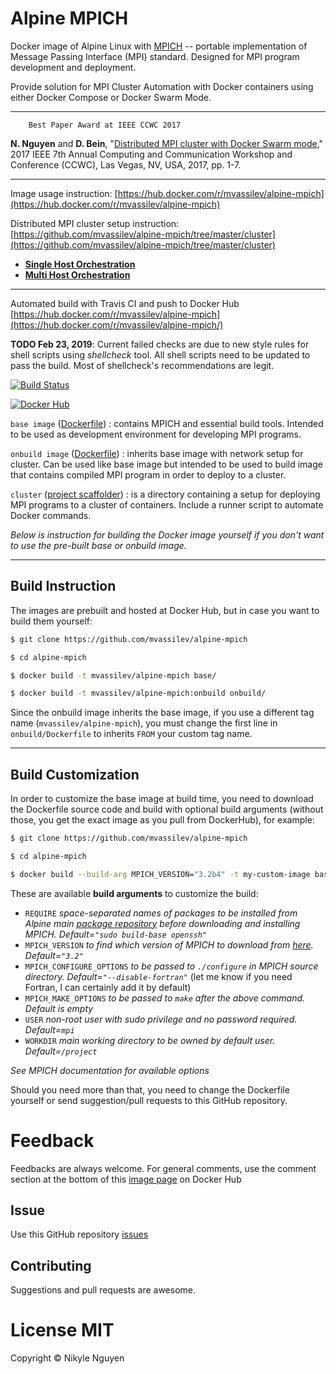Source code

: # Alpine MPICH

Docker image of Alpine Linux with  [MPICH](http://www.mpich.org/) -- portable implementation of Message Passing Interface (MPI) standard. Designed for MPI program development and deployment.

Provide solution for MPI Cluster Automation with Docker containers using either Docker Compose or Docker Swarm Mode.

----

        Best Paper Award at IEEE CCWC 2017

**N. Nguyen** and **D. Bein**, "[Distributed MPI cluster with Docker Swarm mode](http://ieeexplore.ieee.org/document/7868429/)," 2017 IEEE 7th Annual Computing and Communication Workshop and Conference (CCWC), Las Vegas, NV, USA, 2017, pp. 1-7.

----

Image usage instruction: 
[https://hub.docker.com/r/mvassilev/alpine-mpich](https://hub.docker.com/r/mvassilev/alpine-mpich)


Distributed MPI cluster setup instruction: [https://github.com/mvassilev/alpine-mpich/tree/master/cluster](https://github.com/mvassilev/alpine-mpich/tree/master/cluster)  
* **[Single Host Orchestration](https://github.com/mvassilev/alpine-mpich/wiki/Single-Host-Orchestration)**
* **[Multi Host Orchestration](https://github.com/mvassilev/alpine-mpich/wiki/Multi-Host-Orchestration)**



----

Automated build with Travis CI and push to Docker Hub [https://hub.docker.com/r/mvassilev/alpine-mpich](https://hub.docker.com/r/mvassilev/alpine-mpich/)

**TODO Feb 23, 2019**: Current failed checks are due to new style rules for shell scripts using *shellcheck* tool. All shell scripts need to be updated to pass the build. Most of shellcheck's recommendations are legit. 

[![Build Status](https://travis-ci.org/mvassilev/alpine-mpich.svg?branch=master)](https://travis-ci.org/mvassilev/alpine-mpich)

[![Docker Hub](http://dockeri.co/image/mvassilev/alpine-mpich)](https://hub.docker.com/r/mvassilev/alpine-mpich)


`base image` ([Dockerfile](https://github.com/mvassilev/alpine-mpich/blob/master/Dockerfile)) : contains MPICH and essential build tools. Intended to be used as development environment for developing MPI programs.

`onbuild image` ([Dockerfile](https://github.com/mvassilev/alpine-mpich/blob/onbuild/Dockerfile)) : inherits base image with network setup for cluster. Can be used like base image but intended to be used to build image that contains compiled MPI program in order to deploy to a cluster.

`cluster` ([project scaffolder](https://github.com/mvassilev/alpine-mpich/tree/master/cluster)) : is a directory containing a setup for deploying MPI programs to a cluster of containers. Include a runner script to automate Docker commands.


*Below is instruction for building the Docker image yourself if you don't want to use the pre-built base or onbuild image.*

----

## Build Instruction

The images are prebuilt and hosted at Docker Hub, but in case you want to build them yourself:

```sh
$ git clone https://github.com/mvassilev/alpine-mpich

$ cd alpine-mpich

$ docker build -t mvassilev/alpine-mpich base/

$ docker build -t mvassilev/alpine-mpich:onbuild onbuild/
```

Since the onbuild image inherits the base image, if you use a different tag name (`mvassilev/alpine-mpich`), you must change the first line in `onbuild/Dockerfile` to inherits `FROM` your custom tag name.

----

## Build Customization

In order to customize the base image at build time, you need to download the Dockerfile source code and build with optional build arguments (without those, you get the exact image as you pull from DockerHub), for example:

```sh
$ git clone https://github.com/mvassilev/alpine-mpich

$ cd alpine-mpich

$ docker build --build-arg MPICH_VERSION="3.2b4" -t my-custom-image base/
```

These are available **build arguments** to customize the build:
- `REQUIRE` *space-separated names of packages to be installed from Alpine main [package repository](http://pkgs.alpinelinux.org/packages) before downloading and installing MPICH. Default=`"sudo build-base openssh"`*
- `MPICH_VERSION` *to find which version of MPICH to download from [here](http://www.mpich.org/static/downloads/). Default=`"3.2"`*
- `MPICH_CONFIGURE_OPTIONS` *to be passed to `./configure` in MPICH source directory. Default=`"--disable-fortran"`* (let me know if you need Fortran, I can certainly add it by default)
- `MPICH_MAKE_OPTIONS` *to be passed to `make` after the above command. Default is empty*
- `USER` *non-root user with sudo privilege and no password required. Default=`mpi`*
- `WORKDIR` *main working directory to be owned by default user. Default=`/project`*

*See MPICH documentation for available options*

Should you need more than that, you need to change the Dockerfile yourself or send suggestion/pull requests to this GitHub repository.


# Feedback

Feedbacks are always welcome. For general comments, use the comment section at the bottom of this [image page](https://hub.docker.com/r/mvassilev/alpine-mpich) on Docker Hub

## Issue

Use this GitHub repository [issues](https://github.com/mvassilev/alpine-mpich/issues)

## Contributing

Suggestions and pull requests are awesome.

# License MIT
Copyright © Nikyle Nguyen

#### WORK TASK
What is needed is an exact copy of the lines above, from the one containing "find which version" through the one containing "Default is empty*", with nothing added.

#### SOLUTION TO THE PROBLEM
- `MPICH_VERSION` *to find which version of MPICH to download from [here](http://www.mpich.org/static/downloads/). Default=`"3.2"`*
- `MPICH_CONFIGURE_OPTIONS` *to be passed to `./configure` in MPICH source directory. Default=`"--disable-fortran"`* (let me know if you need Fortran, I can certainly add it by default)
- `MPICH_MAKE_OPTIONS` *to be passed to `make` after the above command. Default is empty*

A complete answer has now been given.